Verbal communication in everyday life reflects verbal communication with voice interfaces. Not every application has the potential to generate added value through the use of a voice interface. An example of this is Amazon Alexa’s Skill Store. There are a lot of so-called ‘useless skills’, poorly rated skills that nobody uses. Voice interface skills are the equivalent to apps in the mobile world. But what characterises these useless skills? They have no incremental value for the user. Either they are simply not designed for voice interfaces or they are not well designed for dialogues and thus cause user frustration. But why is that? What can be done better and how can useless skills be avoided

Find a meaningful application

We often use everyday phrases like “Can you just…?”, “I need a quick…” or “What was that again…?”. This is especially true when we are short on time or have our hands full. Especially in these situations, we do not have the opportunity to sit in front of a computer or to get our mobile phones out. And this is exactly where the ideal scenarios for practical voice interface usage are found.
It is possible to provide all kinds of information, from the control of connected systems such as smart homes, or the use of services such as rental car bookings. All ‘hands free’ scenarios are also predestined for voice interfaces. From the mechatronics engineer who is working on an engine with oily hands and needs some info on a spare part, to the amateur cook who wants to know the next step of a recipe while kneading dough.
In such situations, software serves to make our everyday lives easier and more pleasant.
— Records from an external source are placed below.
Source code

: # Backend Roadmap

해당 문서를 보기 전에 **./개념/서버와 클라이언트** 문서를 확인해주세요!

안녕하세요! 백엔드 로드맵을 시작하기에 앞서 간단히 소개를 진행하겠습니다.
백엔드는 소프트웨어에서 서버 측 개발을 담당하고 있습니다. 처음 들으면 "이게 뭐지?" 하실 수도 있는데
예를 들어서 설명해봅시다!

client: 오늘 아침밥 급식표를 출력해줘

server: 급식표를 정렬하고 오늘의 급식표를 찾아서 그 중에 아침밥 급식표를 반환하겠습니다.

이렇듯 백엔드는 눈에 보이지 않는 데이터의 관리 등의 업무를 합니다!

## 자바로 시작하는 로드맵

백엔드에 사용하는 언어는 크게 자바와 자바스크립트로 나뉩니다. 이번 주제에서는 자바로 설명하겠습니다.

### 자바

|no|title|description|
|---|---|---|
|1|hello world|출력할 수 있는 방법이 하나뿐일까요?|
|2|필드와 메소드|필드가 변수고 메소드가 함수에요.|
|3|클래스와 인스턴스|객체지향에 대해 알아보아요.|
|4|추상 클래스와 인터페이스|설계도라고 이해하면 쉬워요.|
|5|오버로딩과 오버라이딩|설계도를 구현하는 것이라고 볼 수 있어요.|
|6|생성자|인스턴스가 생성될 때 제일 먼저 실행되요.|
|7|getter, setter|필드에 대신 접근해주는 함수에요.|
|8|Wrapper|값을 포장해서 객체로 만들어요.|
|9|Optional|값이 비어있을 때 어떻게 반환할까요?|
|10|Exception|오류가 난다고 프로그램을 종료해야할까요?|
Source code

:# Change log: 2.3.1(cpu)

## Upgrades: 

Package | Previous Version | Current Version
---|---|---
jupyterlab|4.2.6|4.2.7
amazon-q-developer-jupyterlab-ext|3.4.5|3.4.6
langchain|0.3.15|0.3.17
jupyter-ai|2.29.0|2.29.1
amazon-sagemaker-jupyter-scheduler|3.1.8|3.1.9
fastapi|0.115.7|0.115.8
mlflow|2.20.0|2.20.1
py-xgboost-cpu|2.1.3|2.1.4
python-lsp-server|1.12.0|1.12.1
And that’s exactly what counts when using voice interfaces. It’s a question of short questions, logical support and fast results. Pragmatism is key. It is therefore important to consider exactly which service or application you want to offer with a voice interface and whether it will really help the user in their private or professional life.

Remember to always think in terms of dialogue and never in visual concepts

When the smartphone and mobile app revolution flooded the market, already existing concepts were simply scaled down and taken over. It was only over the course of time that these adapted concepts were refined and adapted for the mobile format. However, the way in which people process visual information is very selective. The subconscious mind acts like a filter, directing our attention to the things that are important to us. Additional information will only come to us later. By contrast, auditory perception works quite differently. In this case, the subconscious mind cannot decide which information to absorb first. Instead, we process everything we hear in a predetermined order.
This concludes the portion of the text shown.